Supplied information START

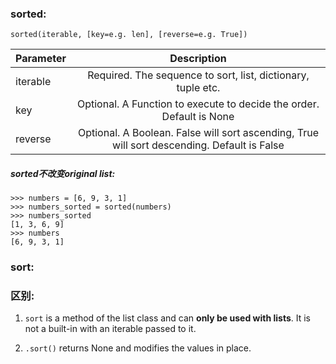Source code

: ### sorted: 

```sorted(iterable, [key=e.g. len], [reverse=e.g. True])```

| Parameter        |  Description | 
| ------------- |:-------------:| 
| iterable     | Required. The sequence to sort, list, dictionary, tuple etc. |
| key      | Optional. A Function to execute to decide the order. Default is None    | 
| reverse | Optional. A Boolean. False will sort ascending, True will sort descending. Default is False     | 

##### sorted不改变original list:
```
>>> numbers = [6, 9, 3, 1]
>>> numbers_sorted = sorted(numbers)
>>> numbers_sorted
[1, 3, 6, 9]
>>> numbers
[6, 9, 3, 1]
```

### sort:

### 区别: 
1. ```sort``` is a method of the list class and can **only be used with lists**. It is not a built-in with an iterable passed to it.

2. ```.sort()``` returns None and modifies the values in place.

Supplied information END

> **Task statement**
In the records above, find each line that mentions the word "Default", and copy it.

> **Written solution**
| key      | Optional. A Function to execute to decide the order. Default is None    | 
| reverse | Optional. A Boolean. False will sort ascending, True will sort descending. Default is False     | 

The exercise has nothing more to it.